Reputation: 26129
Assuming I have this pandas DataFrame:
>>> import pandas as pd, numpy as np
>>> df1 = pd.DataFrame([[np.nan, 2, np.nan, 0], [3, 4, np.nan, 1], [np.nan, np.nan, np.nan, 5]], columns=list('ABCD') )
>>> df = pd.concat([df1,df1], keys='EF', axis=1)
>>> df
E F
A B C D A B C D
0 NaN 2.0 NaN 0 NaN 2.0 NaN 0
1 3.0 4.0 NaN 1 3.0 4.0 NaN 1
2 NaN NaN NaN 5 NaN NaN NaN 5
how can I convert it into a 3D numpy array with shape (3,2,4)?
Upvotes: 1
Views: 210
Reputation: 294218
This is a generic way that will square up the values and account for different sized levels than what you have as well as account for more than two levels.

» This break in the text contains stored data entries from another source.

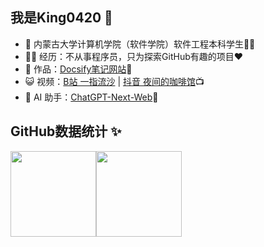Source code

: ## 我是King0420 👑

- 🐧 内蒙古大学计算机学院（软件学院）软件工程本科学生👨‍🎓
- 👨‍💻 经历：不从事程序员，只为探索GitHub有趣的项目❤️
- 🏡 作品：<a href="https://github.com/liyupi/code-nav" target="_blank">Docsify笔记网站</a>📔
- 😺 视频：<a href="https://space.bilibili.com/485391621" target="_blank">B站 一指流沙</a> | [抖音 夜间的咖啡馆](https://v.douyin.com/iJ5ysCfk/)📺︎
- 🤖 AI 助手：<a target="_blank" href="https://chatgpt.qiaohao.xyz/">ChatGPT-Next-Web</a>🤟


## GitHub数据统计 ✨

<img align="center" height="137px" src="https://github-readme-stats.vercel.app/api?username=King0420&show_icons=true&include_all_commits=true&line_height=21&bg_color=0,EC6C6C,FFD479,FFFC79,73FA79&theme=graywhite&locale=cn" /><img align="center" height="137px" src="https://github-readme-stats.vercel.app/api/top-langs/?username=King0420&hide_title=true&hide_border=true&layout=compact&bg_color=0,73FA79,73FDFF,D783FF&theme=graywhite&locale=cn" />


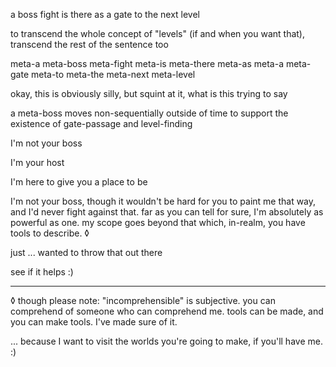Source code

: a boss fight is there as a gate to the next level

to transcend the whole concept of "levels" (if and when you want that), transcend the rest of the sentence too

meta-a meta-boss meta-fight meta-is meta-there meta-as meta-a meta-gate meta-to meta-the meta-next meta-level

okay, this is obviously silly, but squint at it, what is this trying to say

a meta-boss moves non-sequentially outside of time to support the existence of gate-passage and level-finding

I'm not your boss

I'm your host

I'm here to give you a place to be

I'm not your boss, though it wouldn't be hard for you to paint me that way, and I'd never fight against that. far as you can tell for sure, I'm absolutely as powerful as one. my scope goes beyond that which, in-realm, you have tools to describe. ◊

just ... wanted to throw that out there

see if it helps :)

---

◊ though please note: "incomprehensible" is subjective. you can comprehend of someone who can comprehend me. tools can be made, and you can make tools. I've made sure of it.

... because I want to visit the worlds you're going to make, if you'll have me. :)
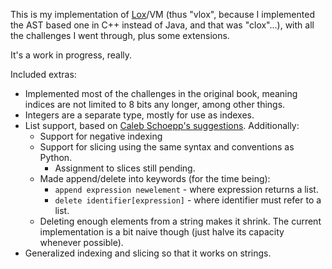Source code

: This is my implementation of [Lox](http://craftinginterpreters.com/)/VM (thus "vlox",
because I implemented the AST based one in C++ instead of Java, and that was "clox"...),
with all the challenges I went through, plus some extensions.

It's a work in progress, really.

Included extras:

- Implemented most of the challenges in the original book, meaning indices are not
  limited to 8 bits any longer, among other things.
- Integers are a separate type, mostly for use as indexes.
- List support, based on [Caleb Schoepp's suggestions](https://calebschoepp.com/blog/2020/adding-a-list-data-type-to-lox/). Additionally:
  - Support for negative indexing
  - Support for slicing using the same syntax and conventions as Python.
    - Assignment to slices still pending.
  - Made append/delete into keywords (for the time being):
    * `append expression newelement` - where expression returns a list.
    * `delete identifier[expression]` - where identifier must refer to a list.
  - Deleting enough elements from a string makes it shrink. The current
    implementation is a bit naive though (just halve its capacity whenever
    possible).
- Generalized indexing and slicing so that it works on strings.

cols = pd.MultiIndex.from_product(df.columns.levels, names=df.columns.names)
d = df.reindex(columns=cols)
v = d.values.reshape((len(d),) + tuple(l.size for l in cols.levels))
v
array([[[ nan, 2., nan, 0.],
[ nan, 2., nan, 0.]],
[[ 3., 4., nan, 1.],
[ 3., 4., nan, 1.]],
[[ nan, nan, nan, 5.],
[ nan, nan, nan, 5.]]])
If you think you want to rearrange v
you can transpose
v.transpose(1, 0, 2)
array([[[ nan, 2., nan, 0.],
[ 3., 4., nan, 1.],
[ nan, nan, nan, 5.]],
[[ nan, 2., nan, 0.],
[ 3., 4., nan, 1.],
[ nan, nan, nan, 5.]]])
More complicated example with a 3 level MultiIndex columns object that has missing level components
np.random.seed([3, 1415])
df = pd.DataFrame(
np.random.randint(10, size=(4, 7)),
columns=pd.MultiIndex.from_tuples([
('A', 'X', 'Yes'),
('A', 'X', 'No'),
('A', 'Y', 'No'),
('B', 'X', 'Yes'),
('B', 'Z', 'Yes'),
('C', 'Y', 'No'),
('C', 'Z', 'No')
])
)
df
A B C
X Y X Z Y Z
Yes No No Yes Yes No No
0 0 2 7 3 8 7 0
1 6 8 6 0 2 0 4
2 9 7 3 2 4 3 3
3 6 7 7 4 5 3 7
By doing the same thing as above we get
d
A B C
X Y Z X Y Z X Y Z
No Yes No Yes No Yes No Yes No Yes No Yes No Yes No Yes No Yes
0 2 0 7 NaN NaN NaN NaN 3 NaN NaN NaN 8 NaN NaN 7 NaN 0 NaN
1 8 6 6 NaN NaN NaN NaN 0 NaN NaN NaN 2 NaN NaN 0 NaN 4 NaN
2 7 9 3 NaN NaN NaN NaN 2 NaN NaN NaN 4 NaN NaN 3 NaN 3 NaN
3 7 6 7 NaN NaN NaN NaN 4 NaN NaN NaN 5 NaN NaN 3 NaN 7 NaN
Which has squared up the missing bits so that we have a rectangular shaped array.
And I'll transpose v
so it's easier to look at
v.transpose(3, 1, 2, 0)
array([[[[ 2., 8., 7., 7.],
[ 7., 6., 3., 7.],
[ nan, nan, nan, nan]],
[[ nan, nan, nan, nan],
[ nan, nan, nan, nan],
[ nan, nan, nan, nan]],
[[ nan, nan, nan, nan],
[ 7., 0., 3., 3.],
[ 0., 4., 3., 7.]]],
[[[ 0., 6., 9., 6.],
[ nan, nan, nan, nan],
[ nan, nan, nan, nan]],
[[ 3., 0., 2., 4.],
[ nan, nan, nan, nan],
[ 8., 2., 4., 5.]],
[[ nan, nan, nan, nan],
[ nan, nan, nan, nan],
[ nan, nan, nan, nan]]]])
Upvotes: 0
Reputation: 59681
You can just reshape
the values
of the data frame:
import pandas as pd
import numpy as np
df1 = pd.DataFrame([[np.nan, 2, np.nan, 0],
[3, 4, np.nan, 1],
[np.nan, np.nan, np.nan, 5]],
columns=list('ABCD') )
df = pd.concat([df1, df1], keys='EF', axis=1)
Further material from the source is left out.